Task brief:
Among the entries that follow, find the lines holding "tablaPCMecanicas" and say how many there are, with no other words.

Collected data
- Opening Delimiter -

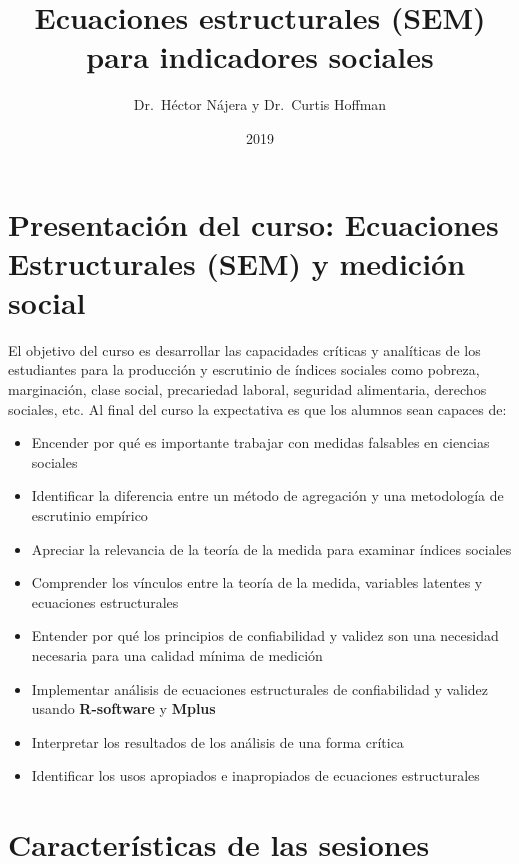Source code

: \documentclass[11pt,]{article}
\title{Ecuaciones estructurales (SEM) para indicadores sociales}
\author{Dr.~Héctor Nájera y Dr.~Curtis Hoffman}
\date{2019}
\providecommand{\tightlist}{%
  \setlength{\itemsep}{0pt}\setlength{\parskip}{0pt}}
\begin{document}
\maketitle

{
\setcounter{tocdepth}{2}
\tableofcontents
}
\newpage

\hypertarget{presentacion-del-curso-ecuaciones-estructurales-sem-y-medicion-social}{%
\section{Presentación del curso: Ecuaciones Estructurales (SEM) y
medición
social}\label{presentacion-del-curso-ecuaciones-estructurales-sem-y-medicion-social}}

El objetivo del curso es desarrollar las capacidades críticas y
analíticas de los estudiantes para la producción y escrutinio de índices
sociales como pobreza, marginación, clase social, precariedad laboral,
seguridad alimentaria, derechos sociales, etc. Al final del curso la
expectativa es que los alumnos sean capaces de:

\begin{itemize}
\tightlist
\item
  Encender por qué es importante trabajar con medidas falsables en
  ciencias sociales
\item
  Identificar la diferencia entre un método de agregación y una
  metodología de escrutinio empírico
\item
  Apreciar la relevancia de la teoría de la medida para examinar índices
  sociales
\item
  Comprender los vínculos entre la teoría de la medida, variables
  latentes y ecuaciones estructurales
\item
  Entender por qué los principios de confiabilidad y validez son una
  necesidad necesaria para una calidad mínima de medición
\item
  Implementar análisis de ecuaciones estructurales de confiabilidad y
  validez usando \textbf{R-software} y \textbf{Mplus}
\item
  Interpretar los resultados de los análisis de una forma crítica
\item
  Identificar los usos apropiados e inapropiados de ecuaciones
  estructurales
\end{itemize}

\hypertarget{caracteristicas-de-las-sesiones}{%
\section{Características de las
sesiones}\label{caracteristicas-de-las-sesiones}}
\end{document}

- Closing Delimiter -
- Opening Delimiter -

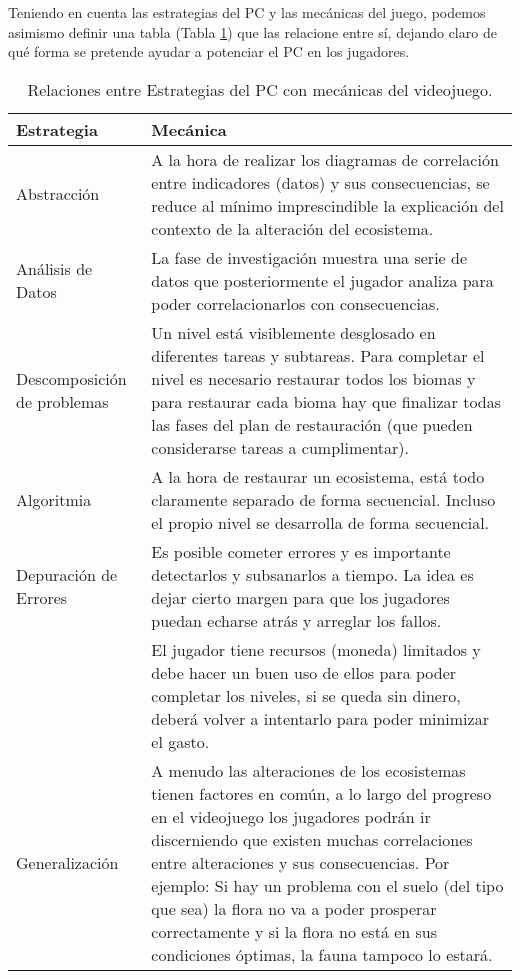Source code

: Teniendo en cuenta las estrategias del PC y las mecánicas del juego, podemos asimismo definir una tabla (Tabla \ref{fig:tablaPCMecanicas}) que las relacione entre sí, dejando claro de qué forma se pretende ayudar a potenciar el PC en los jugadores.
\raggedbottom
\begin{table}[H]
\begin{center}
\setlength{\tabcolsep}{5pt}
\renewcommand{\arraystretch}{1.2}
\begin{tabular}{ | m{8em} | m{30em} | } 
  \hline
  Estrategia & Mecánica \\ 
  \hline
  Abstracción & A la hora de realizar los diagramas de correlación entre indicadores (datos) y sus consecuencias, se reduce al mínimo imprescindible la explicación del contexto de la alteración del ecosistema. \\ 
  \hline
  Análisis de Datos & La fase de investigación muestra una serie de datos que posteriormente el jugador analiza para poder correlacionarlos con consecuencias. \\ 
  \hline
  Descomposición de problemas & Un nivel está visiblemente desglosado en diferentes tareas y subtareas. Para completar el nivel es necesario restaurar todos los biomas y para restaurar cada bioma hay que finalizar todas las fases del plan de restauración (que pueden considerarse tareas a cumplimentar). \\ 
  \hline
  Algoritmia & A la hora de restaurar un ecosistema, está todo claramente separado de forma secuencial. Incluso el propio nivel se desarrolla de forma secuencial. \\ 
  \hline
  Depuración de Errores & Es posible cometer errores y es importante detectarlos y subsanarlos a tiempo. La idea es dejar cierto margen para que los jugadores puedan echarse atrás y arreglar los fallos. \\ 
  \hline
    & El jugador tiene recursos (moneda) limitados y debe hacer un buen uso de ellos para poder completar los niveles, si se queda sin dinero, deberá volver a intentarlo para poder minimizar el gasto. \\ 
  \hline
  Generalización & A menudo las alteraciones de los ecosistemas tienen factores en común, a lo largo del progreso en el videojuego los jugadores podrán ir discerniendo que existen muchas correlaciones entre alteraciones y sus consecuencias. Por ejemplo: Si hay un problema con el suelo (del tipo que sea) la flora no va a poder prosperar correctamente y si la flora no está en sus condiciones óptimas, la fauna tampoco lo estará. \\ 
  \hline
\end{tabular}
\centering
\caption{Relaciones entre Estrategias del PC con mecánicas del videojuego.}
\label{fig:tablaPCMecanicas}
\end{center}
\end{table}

- Closing Delimiter -

Expected answer:
2